Take every line from the entries below that includes the word "String" and copy it.
[[ EXCERPTED RECORDS open ]]
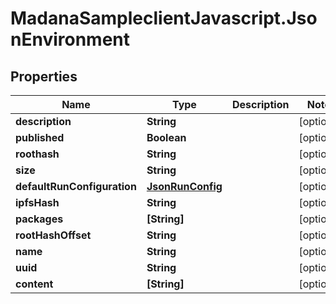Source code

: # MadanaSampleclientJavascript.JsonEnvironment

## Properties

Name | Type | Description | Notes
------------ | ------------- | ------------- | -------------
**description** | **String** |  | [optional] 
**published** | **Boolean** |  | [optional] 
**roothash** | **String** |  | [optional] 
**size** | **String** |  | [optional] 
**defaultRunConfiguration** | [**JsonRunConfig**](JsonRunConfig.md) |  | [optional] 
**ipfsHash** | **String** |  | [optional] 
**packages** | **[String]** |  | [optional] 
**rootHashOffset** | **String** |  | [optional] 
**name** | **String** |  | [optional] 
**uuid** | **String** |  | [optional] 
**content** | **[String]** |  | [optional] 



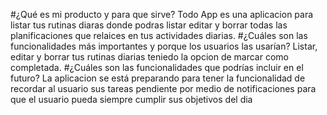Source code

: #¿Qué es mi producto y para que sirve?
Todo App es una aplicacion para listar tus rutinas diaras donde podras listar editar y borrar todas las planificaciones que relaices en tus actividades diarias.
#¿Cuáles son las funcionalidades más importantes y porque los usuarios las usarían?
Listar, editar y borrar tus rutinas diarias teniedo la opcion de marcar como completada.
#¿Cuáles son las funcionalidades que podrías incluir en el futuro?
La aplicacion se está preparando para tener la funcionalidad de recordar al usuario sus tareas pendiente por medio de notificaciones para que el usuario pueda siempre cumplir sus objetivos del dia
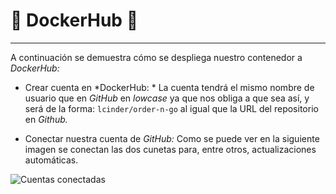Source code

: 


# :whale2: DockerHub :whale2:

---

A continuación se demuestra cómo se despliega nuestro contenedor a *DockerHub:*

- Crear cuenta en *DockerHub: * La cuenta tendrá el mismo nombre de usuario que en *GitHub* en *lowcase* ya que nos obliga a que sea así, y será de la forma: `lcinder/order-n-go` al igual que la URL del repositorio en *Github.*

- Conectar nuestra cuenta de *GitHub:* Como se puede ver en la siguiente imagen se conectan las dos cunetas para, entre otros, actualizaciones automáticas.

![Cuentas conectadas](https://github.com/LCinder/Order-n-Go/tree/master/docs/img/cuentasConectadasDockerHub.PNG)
[[ EXCERPTED RECORDS closed ]]
● RESULT:
**description** | **String** |  | [optional] 
**roothash** | **String** |  | [optional] 
**size** | **String** |  | [optional] 
**ipfsHash** | **String** |  | [optional] 
**packages** | **[String]** |  | [optional] 
**rootHashOffset** | **String** |  | [optional] 
**name** | **String** |  | [optional] 
**uuid** | **String** |  | [optional] 
**content** | **[String]** |  | [optional] 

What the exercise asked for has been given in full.